▶ _Requirement_:
Your answer must be every line of the data below that holds the string "checks", copied exactly.

▶ _Data for this task_:
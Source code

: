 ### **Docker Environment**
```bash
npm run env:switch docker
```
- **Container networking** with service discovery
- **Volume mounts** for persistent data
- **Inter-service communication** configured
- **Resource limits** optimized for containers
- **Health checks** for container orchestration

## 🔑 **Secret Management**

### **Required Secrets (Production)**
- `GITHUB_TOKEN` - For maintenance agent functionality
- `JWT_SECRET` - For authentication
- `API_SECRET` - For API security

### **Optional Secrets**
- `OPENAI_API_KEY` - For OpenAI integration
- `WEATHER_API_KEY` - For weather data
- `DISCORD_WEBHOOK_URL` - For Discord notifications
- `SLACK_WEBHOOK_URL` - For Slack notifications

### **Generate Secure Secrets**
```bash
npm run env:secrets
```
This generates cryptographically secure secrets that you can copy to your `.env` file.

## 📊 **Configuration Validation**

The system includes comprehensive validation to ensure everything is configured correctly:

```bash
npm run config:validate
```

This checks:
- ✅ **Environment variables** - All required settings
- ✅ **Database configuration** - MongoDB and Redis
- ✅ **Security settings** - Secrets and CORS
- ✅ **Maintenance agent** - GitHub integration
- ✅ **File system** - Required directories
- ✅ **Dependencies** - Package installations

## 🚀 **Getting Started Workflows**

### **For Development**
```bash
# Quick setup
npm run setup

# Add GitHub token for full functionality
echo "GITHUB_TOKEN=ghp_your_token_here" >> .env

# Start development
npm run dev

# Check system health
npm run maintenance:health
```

▶ _Response area_:
- **Health checks** for container orchestration
This checks:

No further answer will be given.